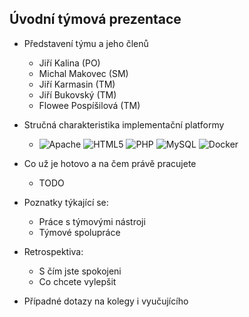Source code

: ## Úvodní týmová prezentace

* Představení týmu a jeho členů
    * Jiří Kalina (PO)
    * Michal Makovec (SM)
    * Jiří Karmasin (TM)
    * Jiří Bukovský (TM)
    * Flowee Pospíšilová (TM)

 * Stručná charakteristika implementační platformy
   * ![Apache](https://img.shields.io/badge/apache-%23D42029.svg?style=for-the-badge&logo=apache&logoColor=white)
   ![HTML5](https://img.shields.io/badge/html5-%23E34F26.svg?style=for-the-badge&logo=html5&logoColor=white)
   ![PHP](https://img.shields.io/badge/php-%23777BB4.svg?style=for-the-badge&logo=php&logoColor=white)
   ![MySQL](https://img.shields.io/badge/mysql-%2300f.svg?style=for-the-badge&logo=mysql&logoColor=white)
   ![Docker](https://img.shields.io/badge/docker-%230db7ed.svg?style=for-the-badge&logo=docker&logoColor=white)
* Co už je hotovo a na čem právě pracujete  
    * TODO
* Poznatky týkající se:
    * Práce s týmovými nástroji
    * Týmové spolupráce
* Retrospektiva:
    * S čím jste spokojeni
    * Co chcete vylepšit
* Případné dotazy na kolegy i vyučujícího
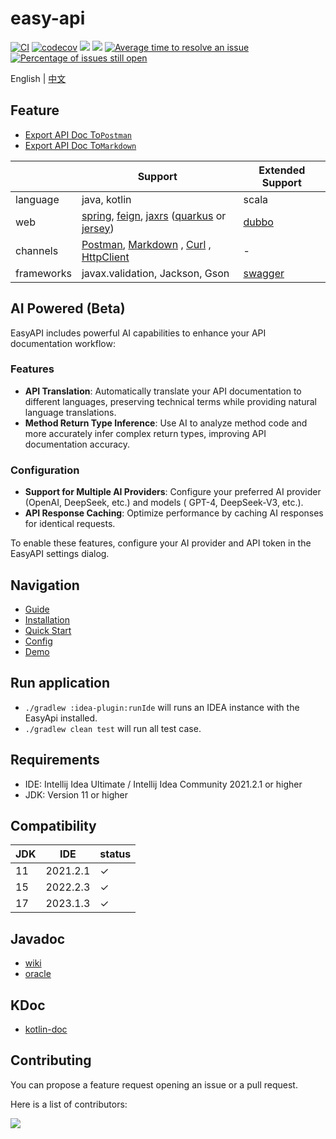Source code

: # easy-api

[![CI](https://github.com/tangcent/easy-api/actions/workflows/ci.yml/badge.svg)](https://github.com/tangcent/easy-api/actions/workflows/ci.yml)
[![codecov](https://codecov.io/gh/tangcent/easy-api/branch/master/graph/badge.svg?token=4DPGLAWL3Q)](https://codecov.io/gh/tangcent/easy-api)
[![](https://img.shields.io/jetbrains/plugin/v/12211?color=blue&label=version)](https://plugins.jetbrains.com/plugin/12211-easyapi)
[![](https://img.shields.io/jetbrains/plugin/d/12211)](https://plugins.jetbrains.com/plugin/12211-easyapi)
[![Average time to resolve an issue](http://isitmaintained.com/badge/resolution/tangcent/easy-api.svg)](http://isitmaintained.com/project/tangcent/easy-api "Average time to resolve an issue")
[![Percentage of issues still open](http://isitmaintained.com/badge/open/tangcent/easy-api.svg)](http://isitmaintained.com/project/tangcent/easy-api "Percentage of issues still open")

English | [中文](README_CN.md)

## Feature

- [Export API Doc To`Postman`](https://easyapi.itangcent.com/documents/export2postman.html)
- [Export API Doc To`Markdown`](https://easyapi.itangcent.com/documents/export2markdown.html)

|            | Support                                                                                                                                                                                                                                                                                                                            | Extended Support                  |
|------------|------------------------------------------------------------------------------------------------------------------------------------------------------------------------------------------------------------------------------------------------------------------------------------------------------------------------------------|-----------------------------------|
| language   | java, kotlin                                                                                                                                                                                                                                                                                                                       | scala                             |
| web        | [spring](https://spring.io/), [feign](https://spring.io/projects/spring-cloud-openfeign), [jaxrs](https://www.oracle.com/technical-resources/articles/java/jax-rs.html) ([quarkus](https://quarkus.io/) or [jersey](https://eclipse-ee4j.github.io/jersey/))                                                                       | [dubbo](https://dubbo.apache.org) |
| channels   | [Postman](https://easyapi.itangcent.com/documents/export2postman.html), [Markdown](https://easyapi.itangcent.com/documents/export2markdown.html) , [Curl](https://curl.se/)                                                                                 , [HttpClient](https://plugins.jetbrains.com/plugin/13121-http-client) | -                                 |
| frameworks | javax.validation, Jackson, Gson                                                                                                                                                                                                                                                                                                    | [swagger](https://swagger.io/)    |

## AI Powered (Beta)

EasyAPI includes powerful AI capabilities to enhance your API documentation workflow:

### Features

- **API Translation**: Automatically translate your API documentation to different languages, preserving technical terms
  while providing natural language translations.
- **Method Return Type Inference**: Use AI to analyze method code and more accurately infer complex return types,
  improving API documentation accuracy.

### Configuration

- **Support for Multiple AI Providers**: Configure your preferred AI provider (OpenAI, DeepSeek, etc.) and models (
  GPT-4, DeepSeek-V3, etc.).
- **API Response Caching**: Optimize performance by caching AI responses for identical requests.

To enable these features, configure your AI provider and API token in the EasyAPI settings dialog.

## Navigation

* [Guide](https://easyapi.itangcent.com/documents/index.html)
* [Installation](https://easyapi.itangcent.com/documents/installation.html)
* [Quick Start](https://easyapi.itangcent.com/documents/use.html)
* [Config](https://easyapi.itangcent.com/setting/index.html)
* [Demo](https://easyapi.itangcent.com/demo/index.html)

## Run application

- `./gradlew :idea-plugin:runIde` will runs an IDEA instance with the EasyApi installed.
- `./gradlew clean test` will run all test case.

## Requirements

- IDE: Intellij Idea Ultimate / Intellij Idea Community 2021.2.1 or higher
- JDK: Version 11 or higher

## Compatibility

| JDK | IDE      | status |
|-----|----------|--------|
| 11  | 2021.2.1 | ✓      |
| 15  | 2022.2.3 | ✓      |
| 17  | 2023.1.3 | ✓      |

## Javadoc

- [wiki](https://en.wikipedia.org/wiki/Javadoc)
- [oracle](https://docs.oracle.com/javase/8/docs/technotes/tools/windows/javadoc.html)

## KDoc

- [kotlin-doc](https://kotlinlang.org/docs/reference/kotlin-doc.html)

## Contributing

You can propose a feature request opening an issue or a pull request.

Here is a list of contributors:

<a href="https://github.com/tangcent/easy-api/graphs/contributors">
  <img src="https://contrib.rocks/image?repo=tangcent/easy-api" />
</a>
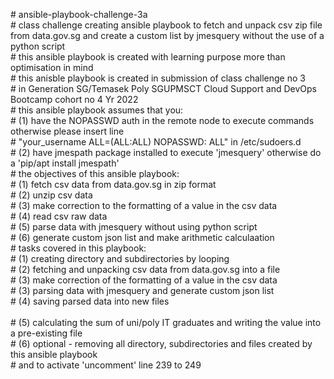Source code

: \# ansible-playbook-challenge-3a <br />
\# class challenge creating ansible playbook to fetch and unpack csv zip file from data.gov.sg and create a custom list by jmesquery without the use of a python script <br />
\# this ansible playbook is created with learning purpose more than optimisation in mind <br />
\# this anisble playbook is created in submission of class challenge no 3 <br /> 
\# in Generation SG/Temasek Poly SGUPMSCT Cloud Support and DevOps Bootcamp cohort no 4 Yr 2022 <br />
\# this ansible playbook assumes that you: <br />
\# (1) have the NOPASSWD auth in the remote node to execute commands otherwise please insert line <br />
\# "your_username ALL=(ALL:ALL)       NOPASSWD: ALL" in /etc/sudoers.d <br />
\# (2) have jmespath package installed to execute 'jmesquery' otherwise do a 'pip/apt install jmespath' <br />
\# the objectives of this ansible playbook: <br />
\# (1) fetch csv data from data.gov.sg in zip format <br />
\# (2) unzip csv data <br />
\# (3) make correction to the formatting of a value in the csv data <br />
\# (4) read csv raw data <br />
\# (5) parse data with jmesquery without using python script <br />
\# (6) generate custom json list and make arithmetic calculaation <br />
\# tasks covered in this playbook: <br />
\# (1) creating directory and subdirectories by looping <br />
\# (2) fetching and unpacking csv data from data.gov.sg into a file <br />
\# (3) make correction of the formatting of a value in the csv data <br />
\# (3) parsing data with jmesquery and generate custom json list <br />
\# (4) saving parsed data into new files <br />  
\# (5) calculating the sum of uni/poly IT graduates and writing the value into a pre-existing file <br />
\# (6) optional - removing all directory, subdirectories and files created by this ansible playbook <br />
\# and to activate 'uncomment' line 239 to 249 <br />
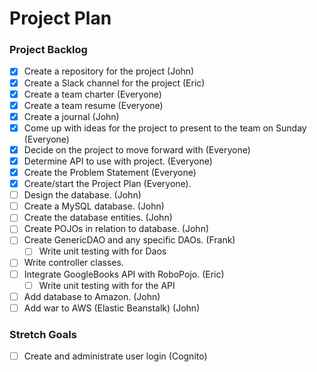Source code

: # Project Plan

### Project Backlog
- [x] Create a repository for the project (John)
- [x] Create a Slack channel for the project (Eric)
- [x] Create a team charter (Everyone)
- [x] Create a team resume (Everyone)
- [x] Create a journal (John)
- [x] Come up with ideas for the project to present to the team on Sunday (Everyone)
- [x] Decide on the project to move forward with (Everyone)
- [x] Determine API to use with project. (Everyone)
- [x] Create the Problem Statement (Everyone)
- [x] Create/start the Project Plan (Everyone).
- [ ] Design the database. (John)
- [ ] Create a MySQL database. (John)
- [ ] Create the database entities. (John)
- [ ] Create POJOs in relation to database. (John)
- [ ] Create GenericDAO and any specific DAOs. (Frank)
  - [ ] Write unit testing with for Daos
- [ ] Write controller classes.
- [ ] Integrate GoogleBooks API with RoboPojo. (Eric)
  - [ ] Write unit testing with for the API
- [ ] Add database to Amazon. (John)
- [ ] Add war to AWS (Elastic Beanstalk) (John)

### Stretch Goals
- [ ] Create and administrate user login (Cognito)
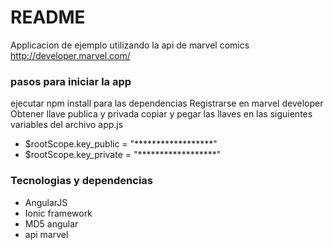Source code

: # README #

Applicacion de ejemplo utilizando la api de marvel comics http://developer.marvel.com/


### pasos para iniciar la app

ejecutar npm install para las dependencias
Registrarse en marvel developer
Obtener llave publica y privada
copiar y pegar las llaves en las siguientes variables del archivo app.js

* $rootScope.key_public = "******************"
* $rootScope.key_private = "******************"


### Tecnologias y dependencias

* AngularJS
* Ionic framework
* MD5 angular
* api marvel
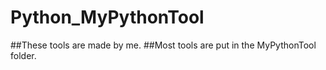 # Python_MyPythonTool
##These tools are made by me.
##Most tools are put in the MyPythonTool folder.
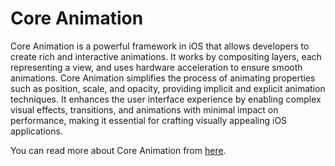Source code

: # Core Animation
Core Animation is a powerful framework in iOS that allows developers to create rich and interactive animations. It works by compositing layers, each representing a view, and uses hardware acceleration to ensure smooth animations. Core Animation simplifies the process of animating properties such as position, scale, and opacity, providing implicit and explicit animation techniques. It enhances the user interface experience by enabling complex visual effects, transitions, and animations with minimal impact on performance, making it essential for crafting visually appealing iOS applications.

You can read more about Core Animation from [here](https://developer.apple.com/documentation/quartzcore).
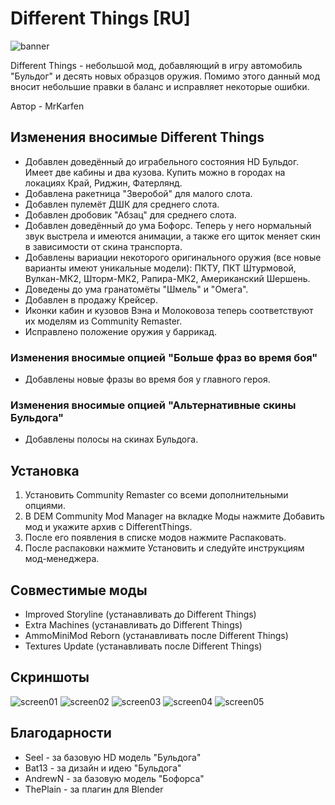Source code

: # Different Things [RU]
![banner](https://github.com/MrKarfen/Different-Things/assets/89936556/f288c026-189c-4ffa-b6e8-eaedba33add4)

Different Things - небольшой мод, добавляющий в игру автомобиль "Бульдог" и десять новых образцов оружия. Помимо этого данный мод вносит небольшие правки в баланс и исправляет некоторые ошибки.

Автор - MrKarfen

## Изменения вносимые Different Things
* Добавлен доведённый до играбельного состояния HD Бульдог. Имеет две кабины и два кузова. Купить можно в городах на локациях Край, Риджин, Фатерлянд.
* Добавлена ракетница "Зверобой" для малого слота.
* Добавлен пулемёт ДШК для среднего слота.
* Добавлен дробовик "Абзац" для среднего слота.
* Добавлен доведённый до ума Бофорс. Теперь у него нормальный звук выстрела и имеются анимации, а также его щиток меняет скин в зависимости от скина транспорта.
* Добавлены вариации некоторого оригинального оружия (все новые варианты имеют уникальные модели): ПКТУ, ПКТ Штурмовой, Вулкан-МК2, Шторм-МК2, Рапира-МК2, Американский Шершень.
* Доведены до ума гранатомёты "Шмель" и "Омега".
* Добавлен в продажу Крейсер.
* Иконки кабин и кузовов Вэна и Молоковоза теперь соответствуют их моделям из Community Remaster.
* Исправлено положение оружия у баррикад.
### Изменения вносимые опцией "Больше фраз во время боя"
* Добавлены новые фразы во время боя у главного героя.
### Изменения вносимые опцией "Альтернативные скины Бульдога"
* Добавлены полосы на скинах Бульдога.

## Установка
1. Установить Community Remaster со всеми дополнительными опциями.
2. В DEM Community Mod Manager на вкладке Моды нажмите Добавить мод и укажите архив с DifferentThings.
3. После его появления в списке модов нажмите Распаковать.
4. После распаковки нажмите Установить и следуйте инструкциям мод-менеджера.

## Совместимые моды
* Improved Storyline  (устанавливать до Different Things)
* Extra Machines  (устанавливать до Different Things)
* AmmoMiniMod Reborn  (устанавливать после Different Things)
* Textures Update  (устанавливать после Different Things)

## Скриншоты
![screen01](https://github.com/MrKarfen/Different-Things/assets/89936556/e64b1223-a970-4287-92fe-5a4c5a603b2b)
![screen02](https://github.com/MrKarfen/Different-Things/assets/89936556/d9ce80a3-c62b-4b57-a46b-81b9cb80ff0a)
![screen03](https://github.com/MrKarfen/Different-Things/assets/89936556/c55e9520-912a-4edd-ba8b-e237a201a7f8)
![screen04](https://github.com/MrKarfen/Different-Things/assets/89936556/7327fba9-eda2-4589-9b1c-16b9f9296dfd)
![screen05](https://github.com/MrKarfen/Different-Things/assets/89936556/10546814-c067-4eb2-bd43-89b71700949f)

## Благодарности
* Seel - за базовую HD модель "Бульдога"
* Bat13 - за дизайн и идею "Бульдога"
* AndrewN - за базовую модель "Бофорса"
* ThePlain - за плагин для Blender
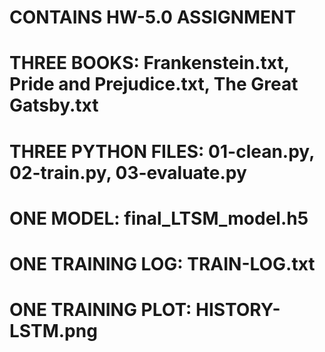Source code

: # CONTAINS HW-5.0 ASSIGNMENT
# THREE BOOKS: Frankenstein.txt, Pride and Prejudice.txt, The Great Gatsby.txt
# THREE PYTHON FILES: 01-clean.py, 02-train.py, 03-evaluate.py
# ONE MODEL: final_LTSM_model.h5
# ONE TRAINING LOG: TRAIN-LOG.txt
# ONE TRAINING PLOT: HISTORY-LSTM.png
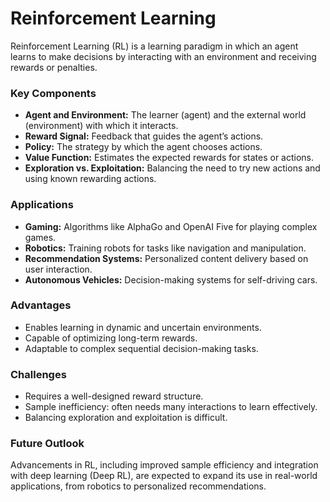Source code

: # Reinforcement Learning

Reinforcement Learning (RL) is a learning paradigm in which an agent learns to make decisions by interacting with an environment and receiving rewards or penalties.

### Key Components
- **Agent and Environment:** The learner (agent) and the external world (environment) with which it interacts.
- **Reward Signal:** Feedback that guides the agent’s actions.
- **Policy:** The strategy by which the agent chooses actions.
- **Value Function:** Estimates the expected rewards for states or actions.
- **Exploration vs. Exploitation:** Balancing the need to try new actions and using known rewarding actions.

### Applications
- **Gaming:** Algorithms like AlphaGo and OpenAI Five for playing complex games.
- **Robotics:** Training robots for tasks like navigation and manipulation.
- **Recommendation Systems:** Personalized content delivery based on user interaction.
- **Autonomous Vehicles:** Decision-making systems for self-driving cars.

### Advantages
- Enables learning in dynamic and uncertain environments.
- Capable of optimizing long-term rewards.
- Adaptable to complex sequential decision-making tasks.

### Challenges
- Requires a well-designed reward structure.
- Sample inefficiency: often needs many interactions to learn effectively.
- Balancing exploration and exploitation is difficult.

### Future Outlook
Advancements in RL, including improved sample efficiency and integration with deep learning (Deep RL), are expected to expand its use in real-world applications, from robotics to personalized recommendations.
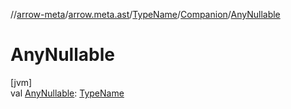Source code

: //[arrow-meta](../../../../index.md)/[arrow.meta.ast](../../index.md)/[TypeName](../index.md)/[Companion](index.md)/[AnyNullable](-any-nullable.md)

# AnyNullable

[jvm]\
val [AnyNullable](-any-nullable.md): [TypeName](../index.md)
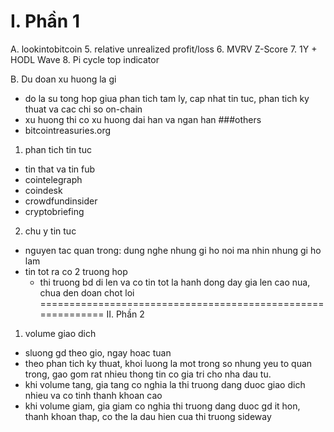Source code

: I. Phần 1
============================================================
A. lookintobitcoin
5. relative unrealized profit/loss
6. MVRV Z-Score
7. 1Y + HODL Wave
8. Pi cycle top indicator


B. Du doan xu huong la gi
- do la su tong hop giua phan tich tam ly, cap nhat tin tuc,
phan tich ky thuat va cac chi so on-chain
- xu huong thi co xu huong dai han va ngan han
###others
- bitcointreasuries.org

1. phan tich tin tuc
- tin that va tin fub
- cointelegraph
- coindesk
- crowdfundinsider
- cryptobriefing

2. chu y tin tuc
- nguyen tac quan trong: dung nghe nhung gi ho noi ma nhin
nhung gi ho lam
- tin tot ra co 2 truong hop
  + thi truong bd di len va co tin tot la hanh dong day gia len cao nua,
 chua den doan chot loi
============================================================
II. Phần 2
1. volume giao dich
- sluong gd theo gio, ngay hoac tuan
- theo phan tich ky thuat, khoi luong la mot trong so nhung
yeu to quan trong, gao gom rat nhieu thong tin co gia tri cho
nha dau tu.
- khi volume tang, gia tang co nghia la thi truong dang duoc giao
dich nhieu va co tinh thanh khoan cao
- khi volume giam, gia giam co nghia thi truong dang duoc gd it hon,
thanh khoan thap, co the la dau hien cua thi truong sideway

######

- **Exercise**:
In the listing above, start at the line with "- **Policy:** The", go on through the line with "### Applications", and copy each of those lines exactly; leave out all the rest.

- **Answer for this exercise**:
- **Policy:** The strategy by which the agent chooses actions.
- **Value Function:** Estimates the expected rewards for states or actions.
- **Exploration vs. Exploitation:** Balancing the need to try new actions and using known rewarding actions.

### Applications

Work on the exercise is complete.